__Task description__
Transcribe word for word the lines below from the line with "- Genetic marker" through the line with "# Description of files and directories", ends included.
━━ Information given
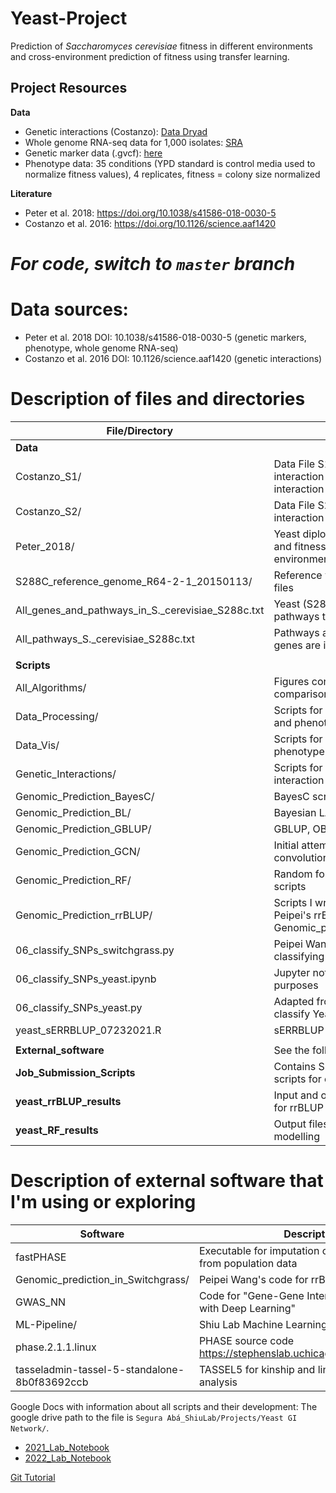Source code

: # Yeast-Project
Prediction of *Saccharomyces cerevisiae* fitness in different environments and cross-environment prediction of fitness using transfer learning.

## Project Resources
__Data__
- Genetic interactions (Costanzo): [Data Dryad](https://datadryad.org/stash/dataset/doi:10.5061/dryad.4291s)  
- Whole genome RNA-seq data for 1,000 isolates: [SRA](https://www.ebi.ac.uk/ena/browser/view/PRJEB13017)
- Genetic marker data (.gvcf): [here](http://1002genomes.u-strasbg.fr/files/)
- Phenotype data: 35 conditions (YPD standard is control media used to normalize fitness values), 4 replicates, fitness = colony size normalized

__Literature__
- Peter et al. 2018: https://doi.org/10.1038/s41586-018-0030-5 
- Costanzo et al. 2016: https://doi.org/10.1126/science.aaf1420 

*For code, switch to `master` branch*
=======
# Data sources:
- Peter et al. 2018 DOI: 10.1038/s41586-018-0030-5 (genetic markers, phenotype, whole genome RNA-seq)
- Costanzo et al. 2016 DOI: 10.1126/science.aaf1420 (genetic interactions)

# Description of files and directories

|File/Directory                                     |Description                                                                         |
|---------------------------------------------------|---------------------------------------------------------------------------------   |
|__Data__                                           |                                                                                    |
|Costanzo_S1/                                       |Data File S1. Raw genetic interaction datasets: Pair-wise interaction format        |
|Costanzo_S2/                                       |Data File S2. Raw genetic interaction datasets: Matrix format                       |
|Peter_2018/                                        |Yeast diploid isolates' bi-allelic SNP and fitness data for 35 growth environments  |
|S288C_reference_genome_R64-2-1_20150113/           |Reference yeast genome S288C files                                                  |
|All_genes_and_pathways_in_S._cerevisiae_S288c.txt  |Yeast (S288C) genes and which pathways they belong to                               |
|All_pathways_S._cerevisiae_S288c.txt               |Pathways and which yeast (S288C) genes are in them                                  |
|                                                   |                                                                                    |
|__Scripts__                                        |                                                                                    |
|All_Algorithms/                                    |Figures containing performance comparisons for all models                           |
|Data_Processing/                                   |Scripts for preprocessing genotype and phenotype matrices                           |
|Data_Vis/                                          |Scripts for visualizing genotype and phenotype matrices                             |
|Genetic_Interactions/                              |Scripts for preprocessing genetic interaction matrix                                |
|Genomic_Prediction_BayesC/                         |BayesC scripts                                                                      |
|Genomic_Prediction_BL/                             |Bayesian LASSO scripts                                                              |
|Genomic_Prediction_GBLUP/                          |GBLUP, OBLUP, and CBLUP scripts                                                     |
|Genomic_Prediction_GCN/                            |Initial attempt at building a graph convolutional neural network                    |
|Genomic_Prediction_RF/                             |Random forest and results analysis scripts
|Genomic_Prediction_rrBLUP/                         |Scripts I wrote or edited from Peipei's rrBLUP code in Genomic_prediction_in_Switchgrass|
|06_classify_SNPs_switchgrass.py                    |Peipei Wang's original code for classifying Switchgrass SNPs                        |
|06_classify_SNPs_yeast.ipynb                       |Jupyter notebook for development purposes                                           |
|06_classify_SNPs_yeast.py                          |Adapted from Peipei's code to classify Yeast SNPs                                   |
|yeast_sERRBLUP_07232021.R                          |sERRBLUP code                                                                       |
|                                                   |                                                                                    |
|__External_software__                              |See the following section
|__Job_Submission_Scripts__                         |Contains SLURM job submission scripts for each prediction model                     |
|__yeast_rrBLUP_results__                           |Input and output files and figures for rrBLUP modelling                             |
|__yeast_RF_results__                               |Output files and figures for RF modelling                                           |


# Description of external software that I'm using or exploring
|Software                                           |Description                                                                         |
|---------------------------------------------------|---------------------------------------------------------------------------------   |
|fastPHASE                                          |Executable for imputation of missing genotypes from population data                 |
|Genomic_prediction_in_Switchgrass/                 |Peipei Wang's code for rrBLUP                                                       |
|GWAS_NN                                            |Code for "Gene-Gene Interaction Detection with Deep Learning"                       |
|ML-Pipeline/                                       |Shiu Lab Machine Learning Pipeline (RF code)                                        |
|phase.2.1.1.linux                                  |PHASE source code https://stephenslab.uchicago.edu/software.html                    |
|tasseladmin-tassel-5-standalone-8b0f83692ccb       |TASSEL5 for kinship and linkage disequilibrium analysis                             |

Google Docs with information about all scripts and their development:
The google drive path to the file is `Segura Abá_ShiuLab/Projects/Yeast GI Network/`.
- [2021_Lab_Notebook](https://docs.google.com/document/d/16pWLJoNUdrJx2gudEZUvN1ArLeKEfzN8NybQsQqfP6A/edit#) 
- [2022_Lab_Notebook](https://docs.google.com/document/d/1aUd3k6bq0C7dGq2EUltONa7x2MRFOlhzxdJTPKoCPU0/edit?skip_itp2_check=true#)


[Git Tutorial](https://docs.google.com/presentation/d/1w7n3-A0R0Fjd1lxWuwJmA41r_ctRp2U6N-fBBfPwbJs/edit?usp=sharing)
━━━━
__Solution to the problem__
- Genetic marker data (.gvcf): [here](http://1002genomes.u-strasbg.fr/files/)
- Phenotype data: 35 conditions (YPD standard is control media used to normalize fitness values), 4 replicates, fitness = colony size normalized

__Literature__
- Peter et al. 2018: https://doi.org/10.1038/s41586-018-0030-5 
- Costanzo et al. 2016: https://doi.org/10.1126/science.aaf1420 

*For code, switch to `master` branch*
=======
# Data sources:
- Peter et al. 2018 DOI: 10.1038/s41586-018-0030-5 (genetic markers, phenotype, whole genome RNA-seq)
- Costanzo et al. 2016 DOI: 10.1126/science.aaf1420 (genetic interactions)

# Description of files and directories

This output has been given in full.